• ASSIGNMENT:
The lines to copy are those in the records below that hold the word "DbDataAdapter".

• Extracted records:
[Start of Attachment]

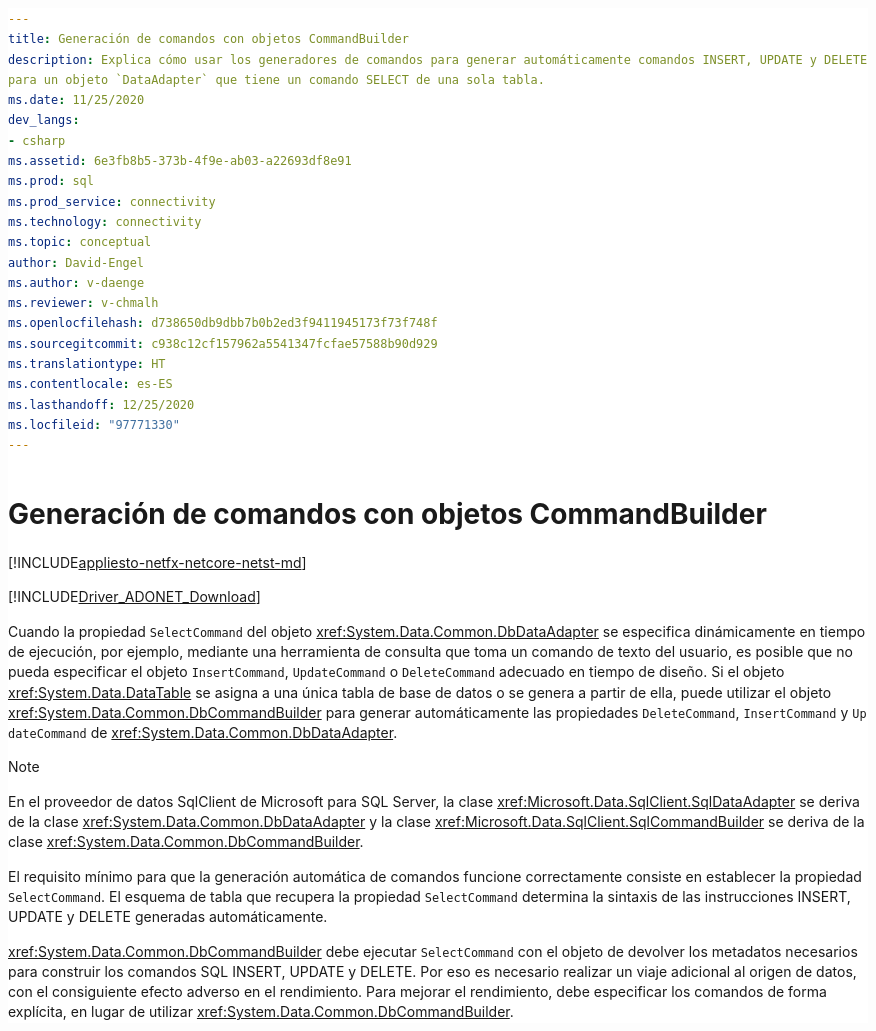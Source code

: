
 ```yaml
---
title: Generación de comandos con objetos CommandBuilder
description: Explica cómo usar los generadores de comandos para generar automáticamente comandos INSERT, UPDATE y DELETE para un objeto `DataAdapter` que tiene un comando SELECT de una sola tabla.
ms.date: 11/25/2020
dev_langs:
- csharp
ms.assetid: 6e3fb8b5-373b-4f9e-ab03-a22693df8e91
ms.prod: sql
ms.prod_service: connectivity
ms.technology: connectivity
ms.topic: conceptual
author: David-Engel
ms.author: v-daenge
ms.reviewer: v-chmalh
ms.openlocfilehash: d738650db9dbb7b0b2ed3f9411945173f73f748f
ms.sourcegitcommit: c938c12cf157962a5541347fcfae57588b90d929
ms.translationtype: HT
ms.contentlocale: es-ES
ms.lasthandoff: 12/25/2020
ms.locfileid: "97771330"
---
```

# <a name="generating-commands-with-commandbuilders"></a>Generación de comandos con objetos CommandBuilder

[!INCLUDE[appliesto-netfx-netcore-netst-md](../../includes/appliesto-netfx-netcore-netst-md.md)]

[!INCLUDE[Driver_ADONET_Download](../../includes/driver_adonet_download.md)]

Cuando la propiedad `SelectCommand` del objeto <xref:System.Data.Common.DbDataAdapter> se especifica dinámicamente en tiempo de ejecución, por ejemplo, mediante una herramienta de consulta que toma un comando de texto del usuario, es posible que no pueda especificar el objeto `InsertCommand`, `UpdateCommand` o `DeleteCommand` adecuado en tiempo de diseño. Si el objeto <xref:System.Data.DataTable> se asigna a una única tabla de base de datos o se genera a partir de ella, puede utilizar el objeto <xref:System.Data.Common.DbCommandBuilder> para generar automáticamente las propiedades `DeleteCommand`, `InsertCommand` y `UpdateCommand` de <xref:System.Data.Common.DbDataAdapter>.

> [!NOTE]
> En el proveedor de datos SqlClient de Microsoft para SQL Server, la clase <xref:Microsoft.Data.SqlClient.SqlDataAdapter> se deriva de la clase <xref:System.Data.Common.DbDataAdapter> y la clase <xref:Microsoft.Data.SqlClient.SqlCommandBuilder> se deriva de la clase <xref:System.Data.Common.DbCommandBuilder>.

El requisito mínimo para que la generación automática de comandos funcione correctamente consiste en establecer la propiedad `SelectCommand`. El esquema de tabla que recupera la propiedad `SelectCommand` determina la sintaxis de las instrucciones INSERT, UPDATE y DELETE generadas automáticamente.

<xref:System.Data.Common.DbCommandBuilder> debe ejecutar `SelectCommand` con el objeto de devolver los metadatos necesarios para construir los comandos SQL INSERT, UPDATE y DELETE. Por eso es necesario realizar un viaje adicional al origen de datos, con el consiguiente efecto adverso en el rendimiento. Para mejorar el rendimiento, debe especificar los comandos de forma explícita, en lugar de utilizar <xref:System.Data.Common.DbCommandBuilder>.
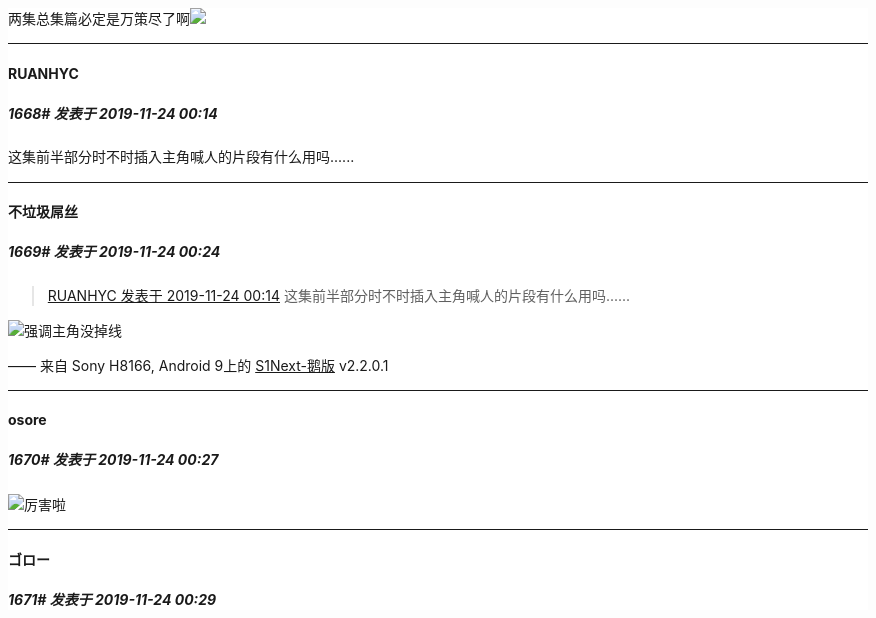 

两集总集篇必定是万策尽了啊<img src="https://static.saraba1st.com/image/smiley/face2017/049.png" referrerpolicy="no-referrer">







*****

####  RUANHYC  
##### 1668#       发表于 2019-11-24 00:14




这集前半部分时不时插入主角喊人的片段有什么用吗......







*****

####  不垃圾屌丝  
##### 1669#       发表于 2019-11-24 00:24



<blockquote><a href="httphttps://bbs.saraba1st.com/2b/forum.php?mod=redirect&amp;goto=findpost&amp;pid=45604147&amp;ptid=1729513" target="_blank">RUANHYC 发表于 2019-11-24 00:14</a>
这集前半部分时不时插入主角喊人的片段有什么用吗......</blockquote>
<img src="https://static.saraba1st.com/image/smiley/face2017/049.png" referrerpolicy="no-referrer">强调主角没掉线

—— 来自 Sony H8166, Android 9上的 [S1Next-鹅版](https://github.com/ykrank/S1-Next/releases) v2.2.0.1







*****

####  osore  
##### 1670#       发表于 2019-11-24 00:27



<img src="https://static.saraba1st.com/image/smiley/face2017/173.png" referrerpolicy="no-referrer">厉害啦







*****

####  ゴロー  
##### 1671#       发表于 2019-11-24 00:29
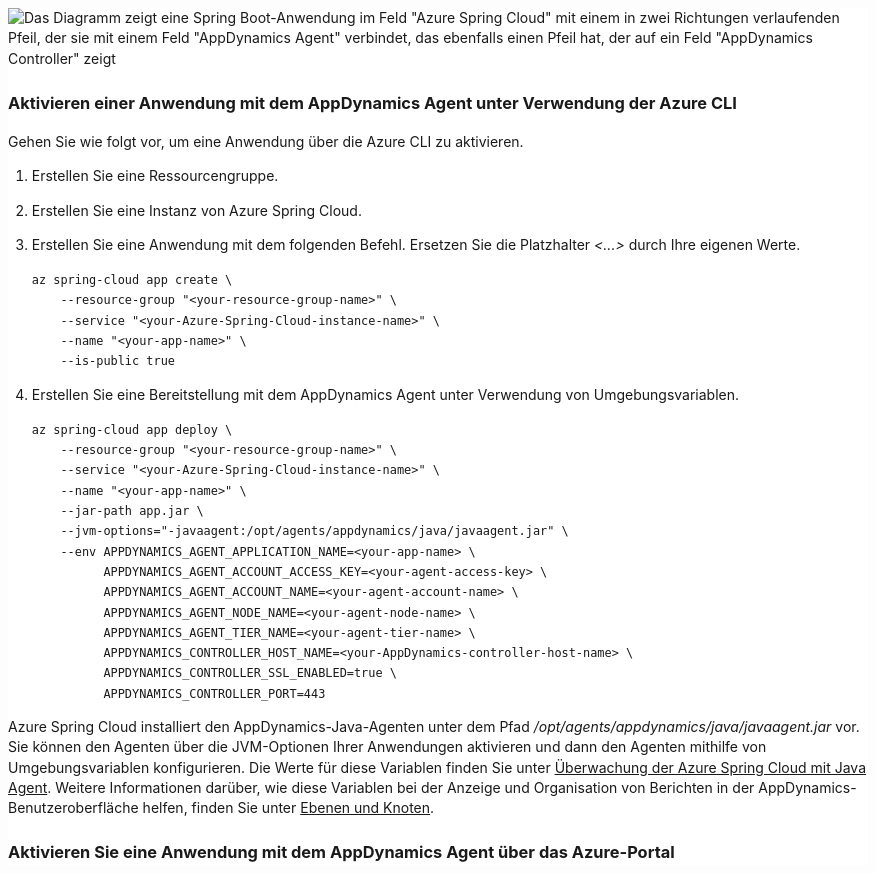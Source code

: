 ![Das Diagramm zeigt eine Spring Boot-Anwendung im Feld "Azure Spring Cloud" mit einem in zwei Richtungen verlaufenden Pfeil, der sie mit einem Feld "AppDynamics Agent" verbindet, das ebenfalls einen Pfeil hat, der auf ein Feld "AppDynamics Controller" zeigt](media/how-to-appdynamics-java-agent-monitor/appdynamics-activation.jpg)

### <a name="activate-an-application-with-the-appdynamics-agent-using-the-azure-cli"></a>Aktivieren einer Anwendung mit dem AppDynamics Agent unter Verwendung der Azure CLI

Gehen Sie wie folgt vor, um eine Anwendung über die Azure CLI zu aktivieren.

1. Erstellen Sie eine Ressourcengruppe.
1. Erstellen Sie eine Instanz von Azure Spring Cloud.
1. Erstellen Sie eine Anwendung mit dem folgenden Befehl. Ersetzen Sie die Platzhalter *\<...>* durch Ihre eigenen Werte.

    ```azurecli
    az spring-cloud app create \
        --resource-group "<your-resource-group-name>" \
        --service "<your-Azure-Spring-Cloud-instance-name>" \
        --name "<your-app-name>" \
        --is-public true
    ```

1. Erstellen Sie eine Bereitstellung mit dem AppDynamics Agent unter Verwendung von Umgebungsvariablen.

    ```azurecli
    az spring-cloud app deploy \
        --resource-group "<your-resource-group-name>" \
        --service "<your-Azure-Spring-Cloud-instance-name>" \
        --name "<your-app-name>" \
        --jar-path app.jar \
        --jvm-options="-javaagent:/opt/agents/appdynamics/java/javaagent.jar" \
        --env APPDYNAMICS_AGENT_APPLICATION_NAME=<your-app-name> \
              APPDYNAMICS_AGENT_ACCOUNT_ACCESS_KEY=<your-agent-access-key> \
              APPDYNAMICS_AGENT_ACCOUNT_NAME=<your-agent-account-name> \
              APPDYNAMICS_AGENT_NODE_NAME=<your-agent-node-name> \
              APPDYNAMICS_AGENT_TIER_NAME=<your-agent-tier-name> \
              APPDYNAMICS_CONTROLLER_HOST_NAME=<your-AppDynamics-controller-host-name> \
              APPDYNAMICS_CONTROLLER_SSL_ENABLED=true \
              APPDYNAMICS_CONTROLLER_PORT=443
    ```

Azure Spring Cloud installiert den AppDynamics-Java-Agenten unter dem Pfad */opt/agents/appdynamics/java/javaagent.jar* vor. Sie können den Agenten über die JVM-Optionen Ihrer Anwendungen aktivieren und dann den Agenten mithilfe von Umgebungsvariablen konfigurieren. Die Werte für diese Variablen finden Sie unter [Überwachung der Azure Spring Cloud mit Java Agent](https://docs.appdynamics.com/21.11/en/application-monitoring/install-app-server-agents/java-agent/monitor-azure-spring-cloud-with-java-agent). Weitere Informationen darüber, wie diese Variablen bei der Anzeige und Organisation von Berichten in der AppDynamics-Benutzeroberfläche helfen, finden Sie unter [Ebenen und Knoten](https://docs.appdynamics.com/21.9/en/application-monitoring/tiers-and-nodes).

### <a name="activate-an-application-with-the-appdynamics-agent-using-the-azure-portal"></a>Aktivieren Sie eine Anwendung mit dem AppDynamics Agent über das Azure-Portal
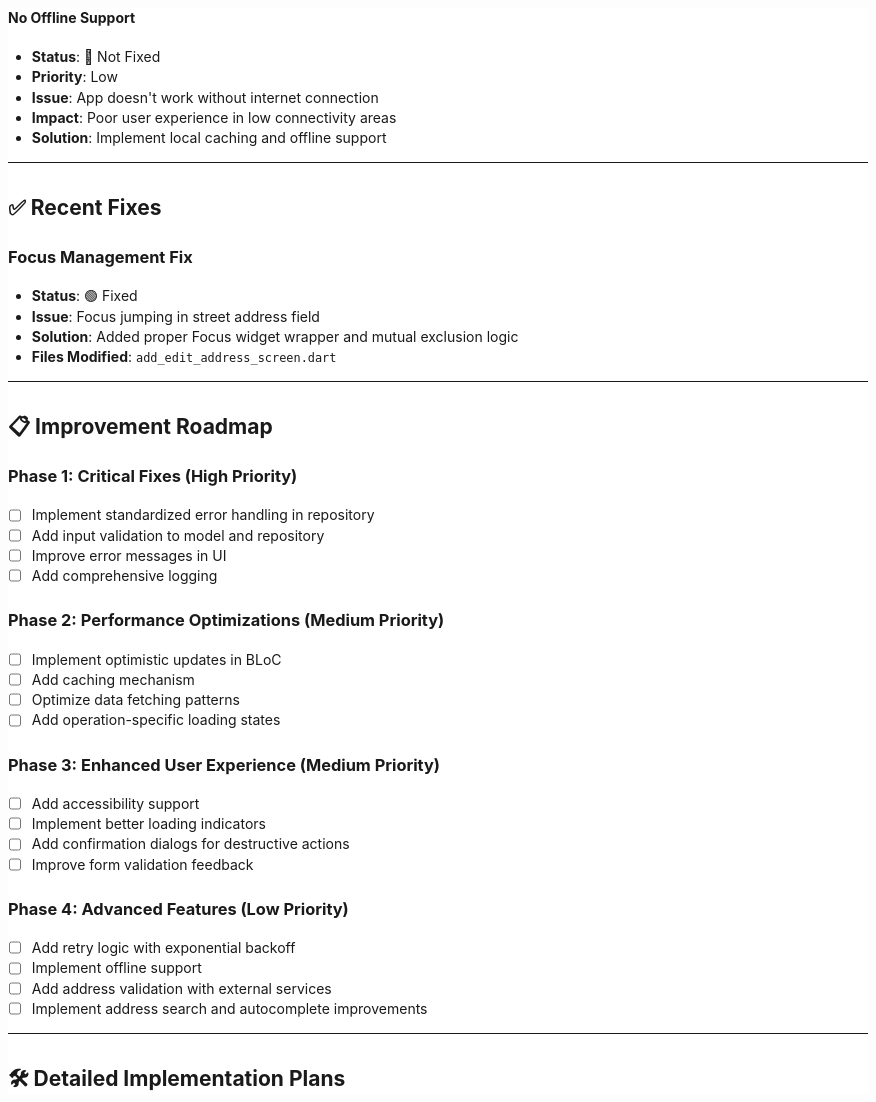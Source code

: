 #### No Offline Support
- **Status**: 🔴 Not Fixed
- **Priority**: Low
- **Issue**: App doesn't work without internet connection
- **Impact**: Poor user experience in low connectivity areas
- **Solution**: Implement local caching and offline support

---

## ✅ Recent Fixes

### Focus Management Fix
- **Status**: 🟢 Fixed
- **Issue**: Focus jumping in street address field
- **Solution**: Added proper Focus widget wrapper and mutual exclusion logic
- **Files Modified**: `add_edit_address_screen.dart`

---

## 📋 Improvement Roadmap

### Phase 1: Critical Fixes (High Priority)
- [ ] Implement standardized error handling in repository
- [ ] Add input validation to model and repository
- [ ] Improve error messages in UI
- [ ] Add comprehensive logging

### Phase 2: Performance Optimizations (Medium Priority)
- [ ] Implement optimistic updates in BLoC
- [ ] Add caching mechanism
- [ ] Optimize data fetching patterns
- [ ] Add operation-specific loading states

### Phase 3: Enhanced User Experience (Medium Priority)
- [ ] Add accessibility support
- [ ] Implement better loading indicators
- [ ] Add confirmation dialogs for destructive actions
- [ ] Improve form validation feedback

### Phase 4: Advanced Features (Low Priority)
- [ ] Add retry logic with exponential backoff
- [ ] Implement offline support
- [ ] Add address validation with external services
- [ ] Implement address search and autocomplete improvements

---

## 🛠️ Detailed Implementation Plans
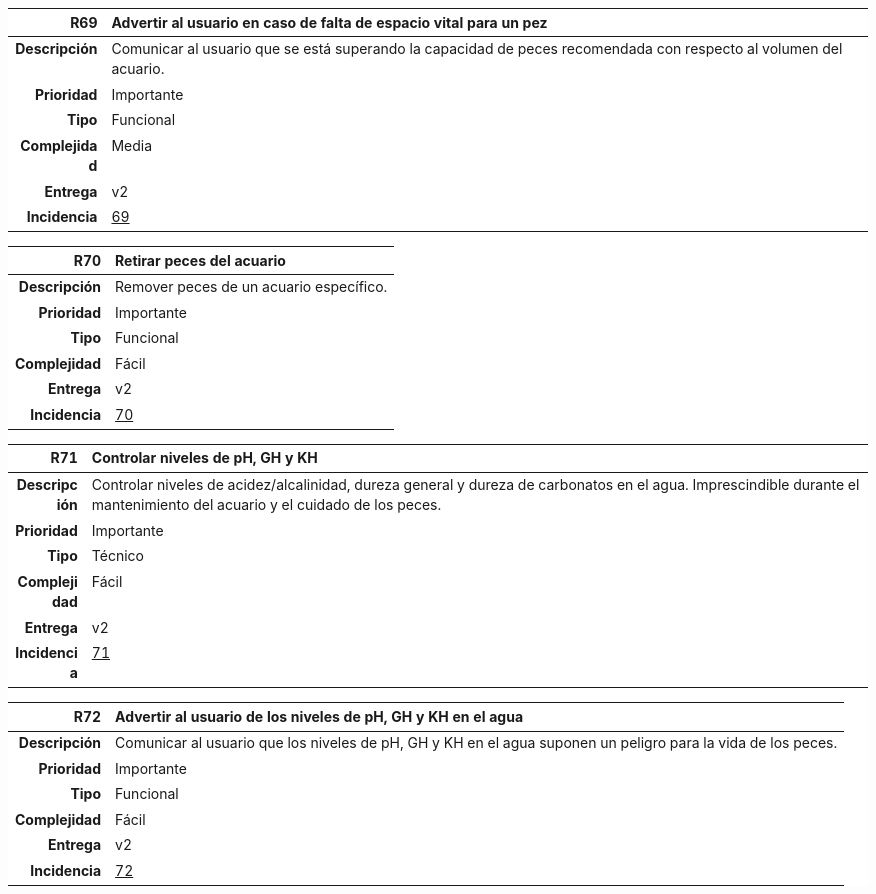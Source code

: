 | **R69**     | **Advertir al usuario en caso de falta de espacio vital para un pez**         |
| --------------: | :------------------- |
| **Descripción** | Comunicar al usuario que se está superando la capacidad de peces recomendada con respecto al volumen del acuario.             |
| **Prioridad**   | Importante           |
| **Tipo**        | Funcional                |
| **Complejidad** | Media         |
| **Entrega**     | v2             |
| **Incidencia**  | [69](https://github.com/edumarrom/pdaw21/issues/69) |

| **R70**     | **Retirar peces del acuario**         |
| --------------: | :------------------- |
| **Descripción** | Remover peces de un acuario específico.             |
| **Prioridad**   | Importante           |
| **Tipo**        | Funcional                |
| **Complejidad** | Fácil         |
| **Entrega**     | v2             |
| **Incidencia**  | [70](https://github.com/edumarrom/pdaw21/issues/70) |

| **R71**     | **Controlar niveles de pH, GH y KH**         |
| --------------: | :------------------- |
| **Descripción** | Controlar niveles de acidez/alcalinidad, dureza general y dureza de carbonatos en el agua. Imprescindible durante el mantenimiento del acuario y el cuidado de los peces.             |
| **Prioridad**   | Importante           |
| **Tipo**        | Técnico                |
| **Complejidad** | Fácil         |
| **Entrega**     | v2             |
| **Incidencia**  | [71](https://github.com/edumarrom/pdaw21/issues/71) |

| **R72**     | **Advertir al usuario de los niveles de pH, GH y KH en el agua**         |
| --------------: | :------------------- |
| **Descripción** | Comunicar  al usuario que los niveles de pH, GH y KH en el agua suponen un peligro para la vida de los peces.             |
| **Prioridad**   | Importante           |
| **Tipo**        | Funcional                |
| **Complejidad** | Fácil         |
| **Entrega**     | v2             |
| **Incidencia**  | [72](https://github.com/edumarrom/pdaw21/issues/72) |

[End of Attachment]

• COMPLETED EXERCISE:
Cuando la propiedad `SelectCommand` del objeto <xref:System.Data.Common.DbDataAdapter> se especifica dinámicamente en tiempo de ejecución, por ejemplo, mediante una herramienta de consulta que toma un comando de texto del usuario, es posible que no pueda especificar el objeto `InsertCommand`, `UpdateCommand` o `DeleteCommand` adecuado en tiempo de diseño. Si el objeto <xref:System.Data.DataTable> se asigna a una única tabla de base de datos o se genera a partir de ella, puede utilizar el objeto <xref:System.Data.Common.DbCommandBuilder> para generar automáticamente las propiedades `DeleteCommand`, `InsertCommand` y `UpdateCommand` de <xref:System.Data.Common.DbDataAdapter>.
> En el proveedor de datos SqlClient de Microsoft para SQL Server, la clase <xref:Microsoft.Data.SqlClient.SqlDataAdapter> se deriva de la clase <xref:System.Data.Common.DbDataAdapter> y la clase <xref:Microsoft.Data.SqlClient.SqlCommandBuilder> se deriva de la clase <xref:System.Data.Common.DbCommandBuilder>.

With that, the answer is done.